CURRENT REPORT PURSUANT TO SECTION 13 OR 15(d) OF
THE SECURITIES EXCHANGE ACT OF 1934

     
Date of Report:   Commission file number
July 21, 2004   1-5805

JPMORGAN CHASE & CO.
(Exact name of registrant as specified in its charter)

     
Delaware   13-2624428
(State or other jurisdiction of
incorporation or organization)
  (I.R.S. Employer
Identification No.)
     
270 Park Avenue, New York, NY   10017
(Address of principal executive offices)   (Zip Code)

Registrant’s telephone number, including area code: (212) 270-6000

 


 

Item 7. Financial Statements and Exhibits

(c) Exhibits

     
Exhibit Number
  Description of Exhibit
 
   
99.1
 
JPMorgan Chase & Co. Analyst Presentation Slides – Second Quarter 2004 Financial Results and Merger Update

Item 9. Regulation FD Disclosure

On July 21, 2004, JPMorgan Chase & Co. held an investor presentation to review 2004 second quarter earnings and merger update.

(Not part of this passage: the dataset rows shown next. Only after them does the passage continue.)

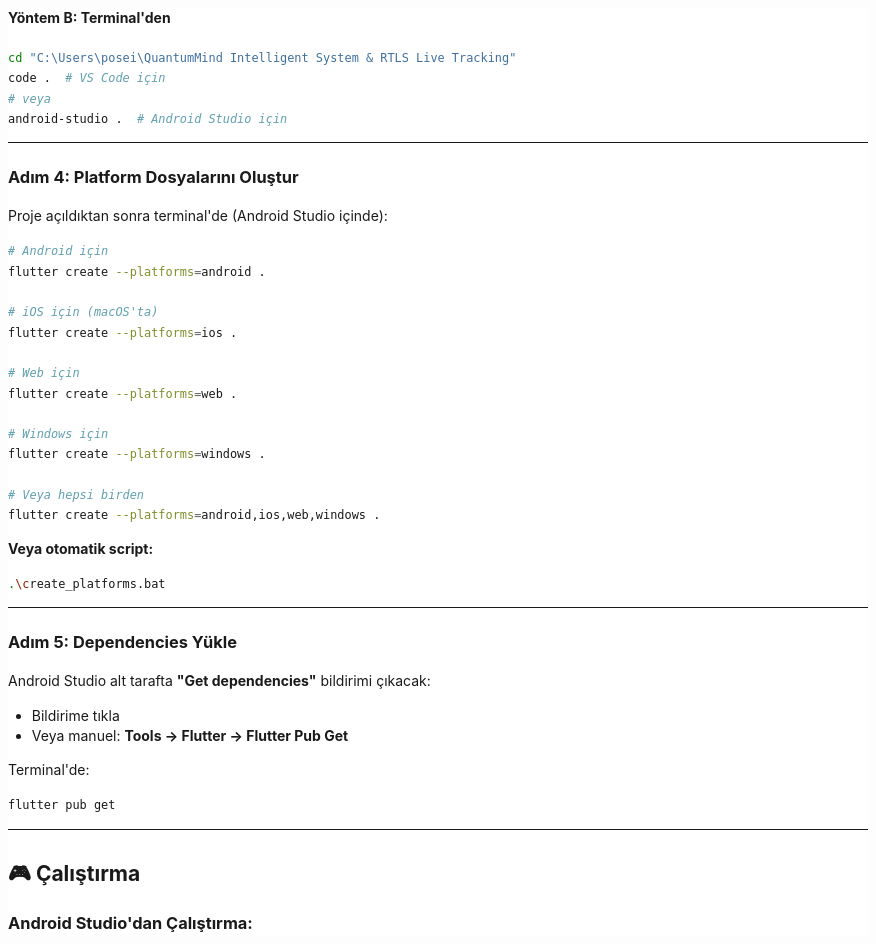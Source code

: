 #### **Yöntem B: Terminal'den**

```bash
cd "C:\Users\posei\QuantumMind Intelligent System & RTLS Live Tracking"
code .  # VS Code için
# veya
android-studio .  # Android Studio için
```

---

### **Adım 4: Platform Dosyalarını Oluştur**

Proje açıldıktan sonra terminal'de (Android Studio içinde):

```bash
# Android için
flutter create --platforms=android .

# iOS için (macOS'ta)
flutter create --platforms=ios .

# Web için
flutter create --platforms=web .

# Windows için
flutter create --platforms=windows .

# Veya hepsi birden
flutter create --platforms=android,ios,web,windows .
```

**Veya otomatik script:**
```bash
.\create_platforms.bat
```

---

### **Adım 5: Dependencies Yükle**

Android Studio alt tarafta **"Get dependencies"** bildirimi çıkacak:
- Bildirime tıkla
- Veya manuel: **Tools → Flutter → Flutter Pub Get**

Terminal'de:
```bash
flutter pub get
```

---

## 🎮 Çalıştırma

### **Android Studio'dan Çalıştırma:**
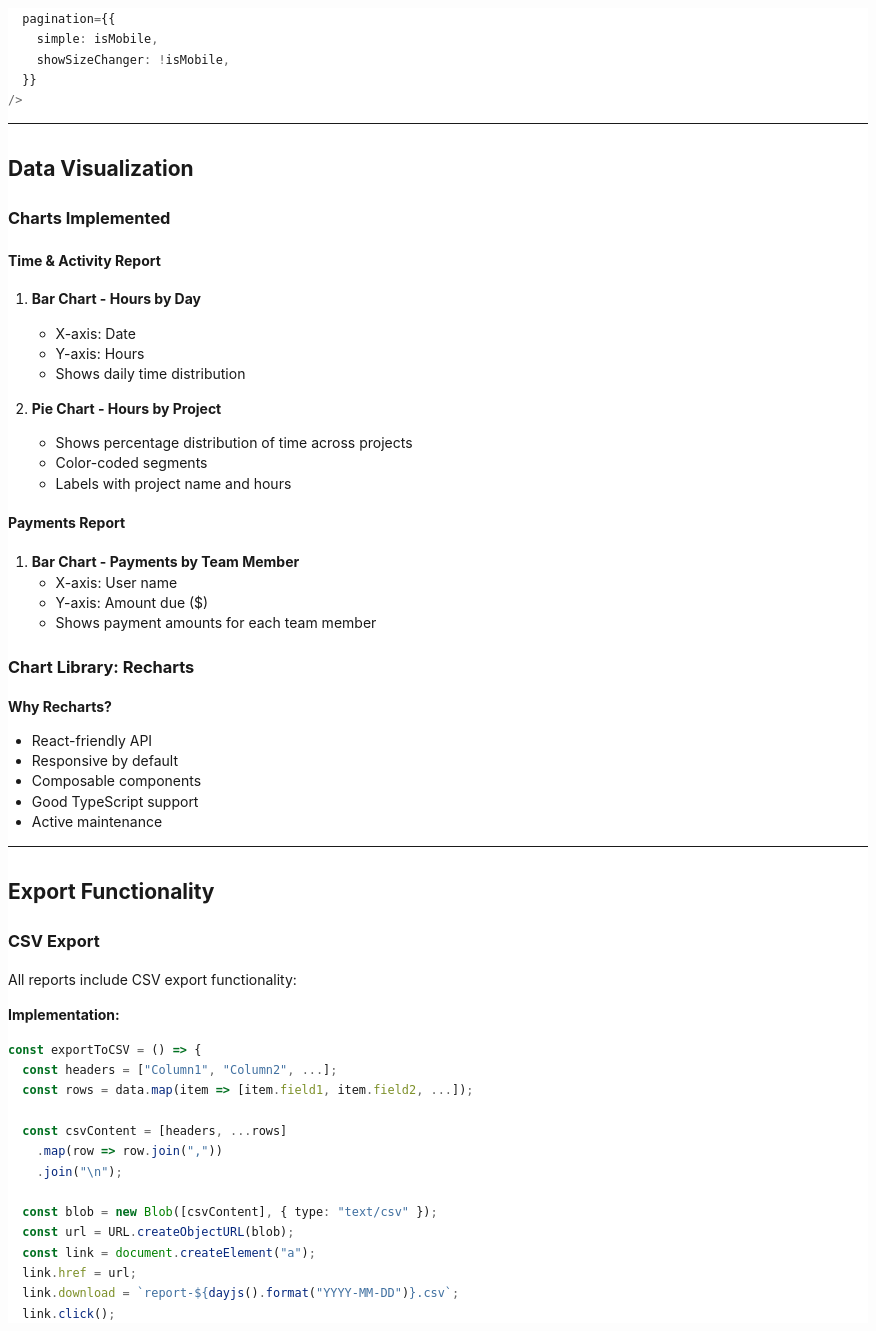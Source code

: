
 ```typescript
  pagination={{
    simple: isMobile,
    showSizeChanger: !isMobile,
  }}
/>
```

---

## Data Visualization

### Charts Implemented

#### Time & Activity Report
1. **Bar Chart - Hours by Day**
   - X-axis: Date
   - Y-axis: Hours
   - Shows daily time distribution

2. **Pie Chart - Hours by Project**
   - Shows percentage distribution of time across projects
   - Color-coded segments
   - Labels with project name and hours

#### Payments Report
1. **Bar Chart - Payments by Team Member**
   - X-axis: User name
   - Y-axis: Amount due ($)
   - Shows payment amounts for each team member

### Chart Library: Recharts

**Why Recharts?**
- React-friendly API
- Responsive by default
- Composable components
- Good TypeScript support
- Active maintenance

---

## Export Functionality

### CSV Export

All reports include CSV export functionality:

**Implementation:**
```typescript
const exportToCSV = () => {
  const headers = ["Column1", "Column2", ...];
  const rows = data.map(item => [item.field1, item.field2, ...]);
  
  const csvContent = [headers, ...rows]
    .map(row => row.join(","))
    .join("\n");
    
  const blob = new Blob([csvContent], { type: "text/csv" });
  const url = URL.createObjectURL(blob);
  const link = document.createElement("a");
  link.href = url;
  link.download = `report-${dayjs().format("YYYY-MM-DD")}.csv`;
  link.click();
```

Exhibit 99.1 is a copy of slides furnished at, and posted on the Firm’s website in connection with, the presentation. The slides are being furnished pursuant to Item 9, and the information contained therein shall not be deemed “filed” for purposes of Section 18 of the Securities Exchange Act of 1934, or otherwise subject to the liabilities under that Section. Furthermore, the information in Exhibit 99.3 shall not be deemed to be incorporated by reference into the filings of the Firm under the Securities Act of 1933.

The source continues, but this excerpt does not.